Students participate in SCOPE program
By JOE LOFARO
Special to the Press
DRESDEN — Chances are Debbie Doster, the supervisor of curriculum and instruction for grades 6-12 in Weakley County has never filibustered like Kentucky Sen. Rand Paul did recently.
Doster and eight Weakley County students, two from each high school, had an opportunity to deliver pseudo filibusters, explore education issues through mock school board meetings, group discussions and debates with peers Monday at the Tennessee School Board Association’s SCOPE at Middle Tennessee State University in Murfreesboro.

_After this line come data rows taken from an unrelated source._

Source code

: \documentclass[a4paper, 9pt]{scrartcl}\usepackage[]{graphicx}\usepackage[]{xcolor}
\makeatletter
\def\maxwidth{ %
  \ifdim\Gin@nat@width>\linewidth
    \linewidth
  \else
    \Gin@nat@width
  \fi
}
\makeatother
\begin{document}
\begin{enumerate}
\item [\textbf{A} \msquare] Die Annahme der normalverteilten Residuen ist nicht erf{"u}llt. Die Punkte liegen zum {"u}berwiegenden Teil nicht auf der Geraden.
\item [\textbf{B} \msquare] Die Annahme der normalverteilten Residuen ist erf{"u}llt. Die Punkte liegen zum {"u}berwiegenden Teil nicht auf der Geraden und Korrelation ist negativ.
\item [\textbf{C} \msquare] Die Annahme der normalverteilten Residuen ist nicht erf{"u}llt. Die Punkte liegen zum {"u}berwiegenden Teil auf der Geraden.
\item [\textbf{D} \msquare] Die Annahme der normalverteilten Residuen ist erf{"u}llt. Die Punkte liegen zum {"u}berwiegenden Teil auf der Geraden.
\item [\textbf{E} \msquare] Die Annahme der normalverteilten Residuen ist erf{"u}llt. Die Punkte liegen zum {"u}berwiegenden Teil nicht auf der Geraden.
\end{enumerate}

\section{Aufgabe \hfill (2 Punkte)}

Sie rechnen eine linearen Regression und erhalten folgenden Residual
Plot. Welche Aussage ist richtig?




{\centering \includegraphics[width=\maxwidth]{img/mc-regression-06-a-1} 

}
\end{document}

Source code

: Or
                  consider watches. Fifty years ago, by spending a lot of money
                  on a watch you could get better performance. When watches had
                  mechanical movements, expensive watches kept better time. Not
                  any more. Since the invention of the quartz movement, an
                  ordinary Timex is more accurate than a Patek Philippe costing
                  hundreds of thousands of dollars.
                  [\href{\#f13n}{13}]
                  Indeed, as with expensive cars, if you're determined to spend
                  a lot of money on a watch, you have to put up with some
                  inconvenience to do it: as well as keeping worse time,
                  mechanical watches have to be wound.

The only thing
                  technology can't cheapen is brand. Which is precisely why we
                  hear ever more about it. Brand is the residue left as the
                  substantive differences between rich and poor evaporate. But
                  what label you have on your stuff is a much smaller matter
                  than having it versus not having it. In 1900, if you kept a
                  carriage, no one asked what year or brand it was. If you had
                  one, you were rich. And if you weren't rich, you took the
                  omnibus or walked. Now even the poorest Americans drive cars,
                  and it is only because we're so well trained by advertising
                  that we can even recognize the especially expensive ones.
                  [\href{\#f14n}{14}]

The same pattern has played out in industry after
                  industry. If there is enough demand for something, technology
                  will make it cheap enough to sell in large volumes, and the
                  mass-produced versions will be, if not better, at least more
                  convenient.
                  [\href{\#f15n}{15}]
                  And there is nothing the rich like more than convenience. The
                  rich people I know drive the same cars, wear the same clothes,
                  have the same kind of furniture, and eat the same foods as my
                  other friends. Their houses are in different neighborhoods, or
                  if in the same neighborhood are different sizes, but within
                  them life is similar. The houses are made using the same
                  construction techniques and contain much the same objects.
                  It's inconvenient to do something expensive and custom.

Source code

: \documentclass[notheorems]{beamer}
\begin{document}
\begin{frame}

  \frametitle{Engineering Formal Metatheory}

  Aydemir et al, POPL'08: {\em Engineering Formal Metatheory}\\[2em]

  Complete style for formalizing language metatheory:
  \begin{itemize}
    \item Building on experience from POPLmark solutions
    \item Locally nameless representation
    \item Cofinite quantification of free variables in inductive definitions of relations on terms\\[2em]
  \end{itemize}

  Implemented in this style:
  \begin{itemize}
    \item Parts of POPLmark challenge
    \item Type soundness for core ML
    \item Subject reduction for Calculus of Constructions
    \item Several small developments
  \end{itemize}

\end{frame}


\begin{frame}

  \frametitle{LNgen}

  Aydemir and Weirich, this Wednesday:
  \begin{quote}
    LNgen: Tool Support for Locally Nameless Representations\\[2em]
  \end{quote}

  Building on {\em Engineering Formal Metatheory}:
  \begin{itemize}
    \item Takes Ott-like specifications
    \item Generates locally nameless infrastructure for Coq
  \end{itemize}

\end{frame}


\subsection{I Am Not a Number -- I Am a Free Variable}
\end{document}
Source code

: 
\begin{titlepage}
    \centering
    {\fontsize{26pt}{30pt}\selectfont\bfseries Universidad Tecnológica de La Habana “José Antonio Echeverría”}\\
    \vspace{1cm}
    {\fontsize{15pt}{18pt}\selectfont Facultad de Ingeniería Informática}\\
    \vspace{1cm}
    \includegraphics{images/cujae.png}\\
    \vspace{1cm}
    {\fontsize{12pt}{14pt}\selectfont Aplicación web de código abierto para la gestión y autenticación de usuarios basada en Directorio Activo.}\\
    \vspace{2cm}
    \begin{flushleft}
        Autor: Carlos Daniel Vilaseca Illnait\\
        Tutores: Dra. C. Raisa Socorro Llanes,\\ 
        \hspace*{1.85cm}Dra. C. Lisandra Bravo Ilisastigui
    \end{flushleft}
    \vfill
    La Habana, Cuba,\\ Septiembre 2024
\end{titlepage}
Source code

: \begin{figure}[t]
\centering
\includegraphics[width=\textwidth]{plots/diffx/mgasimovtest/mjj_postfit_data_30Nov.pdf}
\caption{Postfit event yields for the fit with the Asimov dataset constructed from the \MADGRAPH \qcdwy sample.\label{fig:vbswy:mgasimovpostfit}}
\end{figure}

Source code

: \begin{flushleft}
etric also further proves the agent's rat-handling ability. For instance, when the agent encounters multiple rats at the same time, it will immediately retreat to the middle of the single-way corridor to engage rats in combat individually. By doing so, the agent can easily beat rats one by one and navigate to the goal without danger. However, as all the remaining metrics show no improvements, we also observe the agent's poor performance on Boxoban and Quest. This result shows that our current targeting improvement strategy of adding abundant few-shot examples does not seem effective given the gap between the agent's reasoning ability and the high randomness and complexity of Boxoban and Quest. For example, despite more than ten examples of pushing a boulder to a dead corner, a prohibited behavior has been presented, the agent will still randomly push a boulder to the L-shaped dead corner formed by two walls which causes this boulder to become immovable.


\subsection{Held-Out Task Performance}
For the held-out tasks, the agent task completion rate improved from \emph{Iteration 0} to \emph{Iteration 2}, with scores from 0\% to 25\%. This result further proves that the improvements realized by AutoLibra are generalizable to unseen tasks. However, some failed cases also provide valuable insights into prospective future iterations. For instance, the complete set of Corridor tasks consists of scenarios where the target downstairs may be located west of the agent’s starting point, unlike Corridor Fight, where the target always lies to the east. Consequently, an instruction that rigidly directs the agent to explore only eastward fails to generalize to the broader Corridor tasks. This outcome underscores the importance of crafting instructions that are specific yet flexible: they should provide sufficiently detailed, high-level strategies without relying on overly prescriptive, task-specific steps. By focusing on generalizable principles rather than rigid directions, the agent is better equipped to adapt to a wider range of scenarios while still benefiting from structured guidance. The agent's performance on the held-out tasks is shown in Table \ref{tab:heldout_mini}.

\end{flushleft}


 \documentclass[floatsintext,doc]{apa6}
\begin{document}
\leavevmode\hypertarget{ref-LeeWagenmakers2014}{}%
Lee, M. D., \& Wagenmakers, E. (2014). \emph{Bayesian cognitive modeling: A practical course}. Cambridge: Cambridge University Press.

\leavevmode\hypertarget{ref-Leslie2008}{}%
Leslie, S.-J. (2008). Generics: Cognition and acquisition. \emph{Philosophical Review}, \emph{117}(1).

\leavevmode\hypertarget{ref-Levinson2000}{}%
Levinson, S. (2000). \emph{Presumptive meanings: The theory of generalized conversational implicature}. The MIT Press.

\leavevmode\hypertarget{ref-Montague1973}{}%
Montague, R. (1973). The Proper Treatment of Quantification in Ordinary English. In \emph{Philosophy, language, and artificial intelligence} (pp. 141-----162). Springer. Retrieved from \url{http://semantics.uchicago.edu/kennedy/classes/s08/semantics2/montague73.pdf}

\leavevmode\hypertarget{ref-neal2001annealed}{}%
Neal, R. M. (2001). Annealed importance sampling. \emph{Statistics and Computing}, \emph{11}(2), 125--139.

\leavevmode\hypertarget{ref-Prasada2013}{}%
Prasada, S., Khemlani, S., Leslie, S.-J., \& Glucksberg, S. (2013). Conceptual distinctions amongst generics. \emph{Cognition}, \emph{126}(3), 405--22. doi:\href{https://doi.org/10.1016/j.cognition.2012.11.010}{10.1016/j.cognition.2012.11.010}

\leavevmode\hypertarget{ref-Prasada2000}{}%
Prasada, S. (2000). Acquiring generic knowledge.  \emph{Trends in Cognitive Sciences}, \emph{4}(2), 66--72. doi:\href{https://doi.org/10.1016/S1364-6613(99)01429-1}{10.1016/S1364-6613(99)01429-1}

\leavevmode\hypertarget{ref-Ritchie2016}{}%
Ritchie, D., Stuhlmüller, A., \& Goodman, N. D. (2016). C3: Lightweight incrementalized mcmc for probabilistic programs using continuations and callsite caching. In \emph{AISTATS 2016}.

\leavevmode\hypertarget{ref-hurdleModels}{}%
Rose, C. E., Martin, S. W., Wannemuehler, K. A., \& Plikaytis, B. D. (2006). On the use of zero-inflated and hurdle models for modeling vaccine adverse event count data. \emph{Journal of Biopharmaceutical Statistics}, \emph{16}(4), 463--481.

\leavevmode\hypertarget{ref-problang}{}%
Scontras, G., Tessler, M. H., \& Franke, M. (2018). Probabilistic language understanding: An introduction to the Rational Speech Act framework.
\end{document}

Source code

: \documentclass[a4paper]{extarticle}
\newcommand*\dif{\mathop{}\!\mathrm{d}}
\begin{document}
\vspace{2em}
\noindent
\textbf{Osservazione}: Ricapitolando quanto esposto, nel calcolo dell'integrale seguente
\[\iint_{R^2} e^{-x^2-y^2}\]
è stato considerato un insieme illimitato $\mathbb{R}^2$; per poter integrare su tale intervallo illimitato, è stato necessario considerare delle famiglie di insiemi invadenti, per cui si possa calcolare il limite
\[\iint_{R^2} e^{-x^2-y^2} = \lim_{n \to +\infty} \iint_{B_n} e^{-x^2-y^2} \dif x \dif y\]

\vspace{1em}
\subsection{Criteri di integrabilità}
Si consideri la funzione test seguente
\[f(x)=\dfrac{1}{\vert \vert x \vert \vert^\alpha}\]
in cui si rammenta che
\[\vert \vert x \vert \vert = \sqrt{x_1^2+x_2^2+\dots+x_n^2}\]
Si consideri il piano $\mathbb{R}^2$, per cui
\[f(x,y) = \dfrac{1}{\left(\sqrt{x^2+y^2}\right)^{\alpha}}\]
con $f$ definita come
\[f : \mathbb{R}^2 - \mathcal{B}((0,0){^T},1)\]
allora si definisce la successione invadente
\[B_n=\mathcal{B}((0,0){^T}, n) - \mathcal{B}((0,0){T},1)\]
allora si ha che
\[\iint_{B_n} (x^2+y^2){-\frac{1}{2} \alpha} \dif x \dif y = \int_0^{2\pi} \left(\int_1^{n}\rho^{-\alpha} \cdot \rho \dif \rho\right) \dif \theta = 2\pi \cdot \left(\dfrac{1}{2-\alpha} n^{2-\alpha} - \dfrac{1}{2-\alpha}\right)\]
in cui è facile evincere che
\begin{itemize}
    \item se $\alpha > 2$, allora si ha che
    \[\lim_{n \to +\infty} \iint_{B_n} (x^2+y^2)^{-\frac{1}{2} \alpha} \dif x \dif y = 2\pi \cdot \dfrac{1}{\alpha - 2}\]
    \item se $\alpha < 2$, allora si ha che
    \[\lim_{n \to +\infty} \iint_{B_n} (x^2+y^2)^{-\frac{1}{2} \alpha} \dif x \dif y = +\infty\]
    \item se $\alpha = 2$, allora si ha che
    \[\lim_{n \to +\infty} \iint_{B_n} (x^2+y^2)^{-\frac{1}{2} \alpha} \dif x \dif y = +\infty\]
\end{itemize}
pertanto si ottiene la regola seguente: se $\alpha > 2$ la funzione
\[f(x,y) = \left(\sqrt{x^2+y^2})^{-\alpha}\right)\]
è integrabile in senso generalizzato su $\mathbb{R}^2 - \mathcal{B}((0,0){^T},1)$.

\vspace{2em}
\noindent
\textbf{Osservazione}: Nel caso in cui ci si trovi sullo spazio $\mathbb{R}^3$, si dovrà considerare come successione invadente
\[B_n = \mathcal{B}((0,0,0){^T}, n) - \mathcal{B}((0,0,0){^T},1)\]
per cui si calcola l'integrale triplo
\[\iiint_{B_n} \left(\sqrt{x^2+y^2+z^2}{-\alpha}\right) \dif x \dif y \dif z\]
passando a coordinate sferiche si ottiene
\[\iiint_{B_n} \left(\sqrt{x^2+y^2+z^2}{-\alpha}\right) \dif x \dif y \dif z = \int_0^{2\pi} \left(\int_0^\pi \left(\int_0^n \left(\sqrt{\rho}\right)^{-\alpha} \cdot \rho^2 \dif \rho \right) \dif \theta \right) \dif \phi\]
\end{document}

SCOPE is an acronym for Student Congress on Policies in Education.
At the end of the day, all participants met as a congress and gave a presentation on one of the topics: Corporal punishment shall be prohibited in public schools; Prior to graduation, students shall be required to complete 48 hours of community service during the junior/senior years; The school calendar shall be increased from 180 to 200 days if instruction; Failing students shall be required to attend Saturday school for remedial instruction.
Students expressed their opinions by voting on position statements late in the day, and then elected officers for the 2014 SCOPE.
The eight students included Will Cark and Dallis Lampkins from Gleason High School; Bethany Cole and Jessica Boettner from Greenfield High School; Hallie Butler and Katie Huggins from Westview High School and Amy McAlpin and Blake Stoker from Dresden High School.
“This was a great learning experience,” Stoker said.
Doster has served at the Central Office for the past 13 years and in the Weakley County School System for 24 of the past 25 years.
“This was a long day for all of us,” Doster said. “We left from the Central Office at 5:30 Monday morning and we didn’t get home until after 7 at night.”